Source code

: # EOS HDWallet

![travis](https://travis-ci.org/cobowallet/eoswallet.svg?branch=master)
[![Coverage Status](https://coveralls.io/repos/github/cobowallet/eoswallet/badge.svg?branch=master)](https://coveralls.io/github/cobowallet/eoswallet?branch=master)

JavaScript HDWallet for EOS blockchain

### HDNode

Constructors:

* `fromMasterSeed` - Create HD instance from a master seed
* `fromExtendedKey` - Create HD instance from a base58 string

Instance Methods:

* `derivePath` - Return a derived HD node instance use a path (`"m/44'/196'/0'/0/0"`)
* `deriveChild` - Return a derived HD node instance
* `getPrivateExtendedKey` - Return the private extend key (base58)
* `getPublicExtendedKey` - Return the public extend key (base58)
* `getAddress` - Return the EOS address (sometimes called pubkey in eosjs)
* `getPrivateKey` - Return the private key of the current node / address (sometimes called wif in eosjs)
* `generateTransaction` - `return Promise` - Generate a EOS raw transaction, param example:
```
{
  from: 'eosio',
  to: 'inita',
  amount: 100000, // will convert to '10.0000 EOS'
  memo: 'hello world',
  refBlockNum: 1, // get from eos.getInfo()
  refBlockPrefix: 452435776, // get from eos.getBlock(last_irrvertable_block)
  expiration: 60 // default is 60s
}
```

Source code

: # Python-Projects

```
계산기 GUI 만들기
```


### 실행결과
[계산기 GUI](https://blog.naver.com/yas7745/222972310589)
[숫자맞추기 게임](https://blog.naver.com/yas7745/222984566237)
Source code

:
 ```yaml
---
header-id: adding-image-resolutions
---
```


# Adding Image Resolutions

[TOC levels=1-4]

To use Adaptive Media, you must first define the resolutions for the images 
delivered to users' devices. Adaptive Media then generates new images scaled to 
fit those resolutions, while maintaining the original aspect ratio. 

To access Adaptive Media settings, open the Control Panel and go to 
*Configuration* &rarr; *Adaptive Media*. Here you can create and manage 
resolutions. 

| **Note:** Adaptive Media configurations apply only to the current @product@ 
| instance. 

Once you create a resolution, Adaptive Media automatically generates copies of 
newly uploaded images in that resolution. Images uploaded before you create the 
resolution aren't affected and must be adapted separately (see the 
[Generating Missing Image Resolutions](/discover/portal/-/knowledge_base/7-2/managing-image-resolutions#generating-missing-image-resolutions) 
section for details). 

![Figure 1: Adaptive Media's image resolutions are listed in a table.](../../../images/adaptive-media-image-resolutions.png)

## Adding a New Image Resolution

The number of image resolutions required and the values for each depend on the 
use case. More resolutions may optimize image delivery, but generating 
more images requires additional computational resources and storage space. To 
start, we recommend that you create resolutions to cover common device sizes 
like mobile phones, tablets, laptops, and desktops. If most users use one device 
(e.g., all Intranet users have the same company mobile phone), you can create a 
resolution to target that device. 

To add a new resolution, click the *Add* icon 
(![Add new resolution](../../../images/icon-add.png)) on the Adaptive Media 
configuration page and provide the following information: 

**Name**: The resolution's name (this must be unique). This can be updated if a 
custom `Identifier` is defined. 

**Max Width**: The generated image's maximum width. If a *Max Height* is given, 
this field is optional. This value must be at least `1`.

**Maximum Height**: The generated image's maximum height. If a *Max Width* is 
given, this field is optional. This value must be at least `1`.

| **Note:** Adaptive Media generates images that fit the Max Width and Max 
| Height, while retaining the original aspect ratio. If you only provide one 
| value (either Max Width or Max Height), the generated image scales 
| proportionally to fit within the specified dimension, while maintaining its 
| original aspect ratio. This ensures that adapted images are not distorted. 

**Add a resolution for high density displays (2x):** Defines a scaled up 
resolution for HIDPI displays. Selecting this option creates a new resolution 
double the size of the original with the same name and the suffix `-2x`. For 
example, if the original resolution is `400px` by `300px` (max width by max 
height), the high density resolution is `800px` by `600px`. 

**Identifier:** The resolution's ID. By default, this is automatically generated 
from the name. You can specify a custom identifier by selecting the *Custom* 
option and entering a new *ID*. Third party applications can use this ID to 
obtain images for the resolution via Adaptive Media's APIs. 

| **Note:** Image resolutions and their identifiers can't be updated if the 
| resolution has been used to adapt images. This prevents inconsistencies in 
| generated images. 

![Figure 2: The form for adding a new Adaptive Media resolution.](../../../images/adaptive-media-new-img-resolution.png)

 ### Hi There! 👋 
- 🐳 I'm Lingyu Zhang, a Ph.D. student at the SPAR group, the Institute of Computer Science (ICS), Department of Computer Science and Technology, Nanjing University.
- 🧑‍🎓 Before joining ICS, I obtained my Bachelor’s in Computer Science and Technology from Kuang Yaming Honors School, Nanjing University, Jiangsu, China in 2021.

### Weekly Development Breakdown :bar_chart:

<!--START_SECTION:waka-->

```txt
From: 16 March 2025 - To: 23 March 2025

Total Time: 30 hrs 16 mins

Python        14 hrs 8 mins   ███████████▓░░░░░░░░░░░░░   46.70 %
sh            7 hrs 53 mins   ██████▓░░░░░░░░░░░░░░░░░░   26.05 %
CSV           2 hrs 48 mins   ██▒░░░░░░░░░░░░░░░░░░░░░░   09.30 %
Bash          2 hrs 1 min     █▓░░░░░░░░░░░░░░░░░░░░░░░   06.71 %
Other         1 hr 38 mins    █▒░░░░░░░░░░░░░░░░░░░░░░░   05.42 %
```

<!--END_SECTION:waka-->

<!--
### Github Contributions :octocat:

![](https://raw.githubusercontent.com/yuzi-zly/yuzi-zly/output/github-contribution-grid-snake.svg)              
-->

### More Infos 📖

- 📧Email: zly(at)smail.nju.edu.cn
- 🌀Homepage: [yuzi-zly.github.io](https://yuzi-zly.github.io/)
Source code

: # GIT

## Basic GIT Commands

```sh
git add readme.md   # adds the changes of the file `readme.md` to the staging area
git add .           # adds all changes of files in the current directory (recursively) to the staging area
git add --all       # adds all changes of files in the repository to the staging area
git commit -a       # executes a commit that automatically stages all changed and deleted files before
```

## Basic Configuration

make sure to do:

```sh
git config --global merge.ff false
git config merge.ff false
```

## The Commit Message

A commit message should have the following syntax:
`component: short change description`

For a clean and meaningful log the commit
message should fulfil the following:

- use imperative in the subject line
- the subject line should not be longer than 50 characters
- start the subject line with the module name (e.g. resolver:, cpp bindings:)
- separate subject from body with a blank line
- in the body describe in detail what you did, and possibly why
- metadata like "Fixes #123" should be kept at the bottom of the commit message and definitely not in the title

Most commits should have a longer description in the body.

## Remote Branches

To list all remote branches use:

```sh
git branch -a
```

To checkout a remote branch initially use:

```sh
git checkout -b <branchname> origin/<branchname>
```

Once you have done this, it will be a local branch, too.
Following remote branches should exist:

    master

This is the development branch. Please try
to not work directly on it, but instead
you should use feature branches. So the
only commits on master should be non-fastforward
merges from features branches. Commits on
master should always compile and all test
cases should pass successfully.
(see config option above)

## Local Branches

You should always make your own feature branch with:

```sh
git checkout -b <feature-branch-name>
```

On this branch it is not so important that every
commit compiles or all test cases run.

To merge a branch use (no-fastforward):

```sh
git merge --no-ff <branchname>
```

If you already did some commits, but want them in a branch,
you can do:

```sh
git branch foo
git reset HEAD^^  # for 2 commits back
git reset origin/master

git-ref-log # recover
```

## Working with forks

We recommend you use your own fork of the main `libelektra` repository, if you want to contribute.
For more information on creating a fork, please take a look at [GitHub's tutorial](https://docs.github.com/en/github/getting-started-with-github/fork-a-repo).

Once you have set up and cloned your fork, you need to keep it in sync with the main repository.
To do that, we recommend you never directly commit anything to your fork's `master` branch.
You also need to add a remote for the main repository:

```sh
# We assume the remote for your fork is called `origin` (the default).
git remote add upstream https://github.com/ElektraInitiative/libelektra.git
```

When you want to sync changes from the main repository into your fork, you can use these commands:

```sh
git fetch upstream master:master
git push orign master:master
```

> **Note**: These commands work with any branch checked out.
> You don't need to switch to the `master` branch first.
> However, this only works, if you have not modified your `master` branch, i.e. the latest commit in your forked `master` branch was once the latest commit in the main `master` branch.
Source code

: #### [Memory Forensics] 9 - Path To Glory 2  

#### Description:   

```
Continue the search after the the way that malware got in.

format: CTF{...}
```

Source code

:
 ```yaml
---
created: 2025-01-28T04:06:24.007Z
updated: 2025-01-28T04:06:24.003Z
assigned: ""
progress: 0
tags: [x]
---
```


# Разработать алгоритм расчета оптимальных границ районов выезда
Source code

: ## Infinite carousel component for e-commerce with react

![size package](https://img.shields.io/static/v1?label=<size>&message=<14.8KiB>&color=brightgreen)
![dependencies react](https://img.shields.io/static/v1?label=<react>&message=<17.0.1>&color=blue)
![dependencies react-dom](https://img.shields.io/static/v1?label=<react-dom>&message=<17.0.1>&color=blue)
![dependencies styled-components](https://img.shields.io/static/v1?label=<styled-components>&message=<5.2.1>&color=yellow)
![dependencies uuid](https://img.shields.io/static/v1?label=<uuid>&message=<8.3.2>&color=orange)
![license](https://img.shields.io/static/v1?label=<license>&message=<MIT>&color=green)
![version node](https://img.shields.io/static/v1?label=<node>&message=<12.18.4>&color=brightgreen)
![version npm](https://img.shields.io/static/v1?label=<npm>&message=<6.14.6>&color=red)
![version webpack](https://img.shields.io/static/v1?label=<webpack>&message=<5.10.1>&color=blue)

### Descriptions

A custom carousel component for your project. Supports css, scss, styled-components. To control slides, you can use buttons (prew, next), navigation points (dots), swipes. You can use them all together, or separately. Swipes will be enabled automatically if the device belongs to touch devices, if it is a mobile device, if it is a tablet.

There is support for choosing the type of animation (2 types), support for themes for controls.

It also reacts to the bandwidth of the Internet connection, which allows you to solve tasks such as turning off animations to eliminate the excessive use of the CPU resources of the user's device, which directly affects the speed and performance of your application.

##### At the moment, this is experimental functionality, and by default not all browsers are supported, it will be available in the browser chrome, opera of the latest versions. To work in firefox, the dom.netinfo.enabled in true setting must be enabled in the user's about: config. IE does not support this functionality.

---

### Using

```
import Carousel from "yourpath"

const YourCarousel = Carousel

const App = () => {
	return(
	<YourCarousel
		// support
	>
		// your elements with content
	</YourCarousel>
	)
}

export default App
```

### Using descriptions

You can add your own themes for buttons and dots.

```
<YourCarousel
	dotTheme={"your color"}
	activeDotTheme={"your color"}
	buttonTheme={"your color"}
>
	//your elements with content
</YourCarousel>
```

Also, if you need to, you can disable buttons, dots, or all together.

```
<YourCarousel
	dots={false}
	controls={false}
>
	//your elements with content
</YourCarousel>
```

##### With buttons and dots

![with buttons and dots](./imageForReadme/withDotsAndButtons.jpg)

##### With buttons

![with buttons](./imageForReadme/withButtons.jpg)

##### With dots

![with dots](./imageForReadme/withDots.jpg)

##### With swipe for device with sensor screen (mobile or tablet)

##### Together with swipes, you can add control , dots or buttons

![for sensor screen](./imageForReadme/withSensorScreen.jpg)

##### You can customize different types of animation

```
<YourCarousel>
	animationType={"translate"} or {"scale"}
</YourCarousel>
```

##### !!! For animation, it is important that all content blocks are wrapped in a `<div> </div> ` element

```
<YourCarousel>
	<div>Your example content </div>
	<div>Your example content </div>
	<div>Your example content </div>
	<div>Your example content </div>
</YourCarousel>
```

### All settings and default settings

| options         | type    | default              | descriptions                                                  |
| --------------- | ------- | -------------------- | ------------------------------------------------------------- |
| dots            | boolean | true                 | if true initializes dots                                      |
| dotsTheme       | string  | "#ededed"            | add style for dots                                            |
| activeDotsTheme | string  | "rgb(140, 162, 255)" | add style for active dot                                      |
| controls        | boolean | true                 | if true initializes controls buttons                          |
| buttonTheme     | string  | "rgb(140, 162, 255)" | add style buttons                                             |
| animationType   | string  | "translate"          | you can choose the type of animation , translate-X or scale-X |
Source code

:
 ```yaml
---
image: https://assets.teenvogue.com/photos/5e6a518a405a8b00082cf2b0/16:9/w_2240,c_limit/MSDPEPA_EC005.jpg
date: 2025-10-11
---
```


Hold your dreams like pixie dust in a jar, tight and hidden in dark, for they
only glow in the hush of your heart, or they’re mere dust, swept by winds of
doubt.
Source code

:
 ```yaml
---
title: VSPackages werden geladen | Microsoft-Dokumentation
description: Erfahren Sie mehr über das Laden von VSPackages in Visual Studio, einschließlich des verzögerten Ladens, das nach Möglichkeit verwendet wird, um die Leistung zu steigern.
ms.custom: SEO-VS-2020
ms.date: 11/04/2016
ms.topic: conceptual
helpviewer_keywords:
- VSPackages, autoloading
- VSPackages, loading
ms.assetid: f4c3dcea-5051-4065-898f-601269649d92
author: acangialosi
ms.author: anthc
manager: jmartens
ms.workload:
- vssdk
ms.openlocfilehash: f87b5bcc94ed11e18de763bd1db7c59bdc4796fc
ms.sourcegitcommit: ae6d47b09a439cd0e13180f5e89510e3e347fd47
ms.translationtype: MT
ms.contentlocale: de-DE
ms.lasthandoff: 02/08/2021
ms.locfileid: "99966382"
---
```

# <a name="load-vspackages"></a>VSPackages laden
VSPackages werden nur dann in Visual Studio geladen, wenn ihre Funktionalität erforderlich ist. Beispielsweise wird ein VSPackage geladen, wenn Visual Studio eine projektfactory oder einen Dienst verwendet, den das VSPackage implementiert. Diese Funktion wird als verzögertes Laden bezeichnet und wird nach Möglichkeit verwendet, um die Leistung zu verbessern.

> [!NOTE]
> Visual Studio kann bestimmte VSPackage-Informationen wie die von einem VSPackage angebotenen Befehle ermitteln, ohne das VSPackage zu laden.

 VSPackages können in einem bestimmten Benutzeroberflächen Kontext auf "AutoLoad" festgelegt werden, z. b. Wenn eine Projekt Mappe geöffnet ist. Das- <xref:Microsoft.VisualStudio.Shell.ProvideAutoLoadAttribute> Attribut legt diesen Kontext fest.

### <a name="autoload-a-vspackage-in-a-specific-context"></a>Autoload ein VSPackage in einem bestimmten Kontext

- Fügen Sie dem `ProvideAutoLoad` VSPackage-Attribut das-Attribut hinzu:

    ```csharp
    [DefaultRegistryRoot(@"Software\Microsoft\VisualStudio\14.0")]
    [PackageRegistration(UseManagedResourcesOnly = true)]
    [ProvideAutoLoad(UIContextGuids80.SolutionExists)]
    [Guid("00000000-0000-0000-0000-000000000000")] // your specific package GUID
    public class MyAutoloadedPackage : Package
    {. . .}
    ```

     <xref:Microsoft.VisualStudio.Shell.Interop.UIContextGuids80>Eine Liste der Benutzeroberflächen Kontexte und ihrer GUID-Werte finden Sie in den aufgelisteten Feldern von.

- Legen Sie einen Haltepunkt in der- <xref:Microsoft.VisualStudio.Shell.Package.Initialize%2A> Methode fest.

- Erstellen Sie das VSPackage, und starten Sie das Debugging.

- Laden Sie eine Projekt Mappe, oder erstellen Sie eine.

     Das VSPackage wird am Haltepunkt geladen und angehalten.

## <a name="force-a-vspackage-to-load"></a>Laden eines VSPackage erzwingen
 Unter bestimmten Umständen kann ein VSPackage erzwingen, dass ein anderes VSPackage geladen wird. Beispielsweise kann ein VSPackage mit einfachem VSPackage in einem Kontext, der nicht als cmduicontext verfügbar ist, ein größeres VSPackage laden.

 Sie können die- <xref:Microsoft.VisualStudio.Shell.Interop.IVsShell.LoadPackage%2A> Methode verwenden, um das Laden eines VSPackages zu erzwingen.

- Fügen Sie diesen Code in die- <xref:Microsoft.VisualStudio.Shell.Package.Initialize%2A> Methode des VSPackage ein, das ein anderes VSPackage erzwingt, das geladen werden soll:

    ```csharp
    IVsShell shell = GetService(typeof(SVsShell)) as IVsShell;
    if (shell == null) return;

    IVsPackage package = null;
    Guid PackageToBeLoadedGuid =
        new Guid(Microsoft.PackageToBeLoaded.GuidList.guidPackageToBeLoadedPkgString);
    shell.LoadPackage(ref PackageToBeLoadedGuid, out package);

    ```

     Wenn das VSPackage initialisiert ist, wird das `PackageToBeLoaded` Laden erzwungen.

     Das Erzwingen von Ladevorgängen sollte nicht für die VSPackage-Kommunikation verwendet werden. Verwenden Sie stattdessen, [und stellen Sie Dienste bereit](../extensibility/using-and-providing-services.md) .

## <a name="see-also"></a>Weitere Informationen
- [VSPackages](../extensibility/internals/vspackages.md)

= = = =

**EXERCISE INSTRUCTIONS**
Go through the records above. Copy each line in which the string "want" appears.

**RESULT OF THIS EXERCISE**
If you already did some commits, but want them in a branch,
We recommend you use your own fork of the main `libelektra` repository, if you want to contribute.
When you want to sync changes from the main repository into your fork, you can use these commands:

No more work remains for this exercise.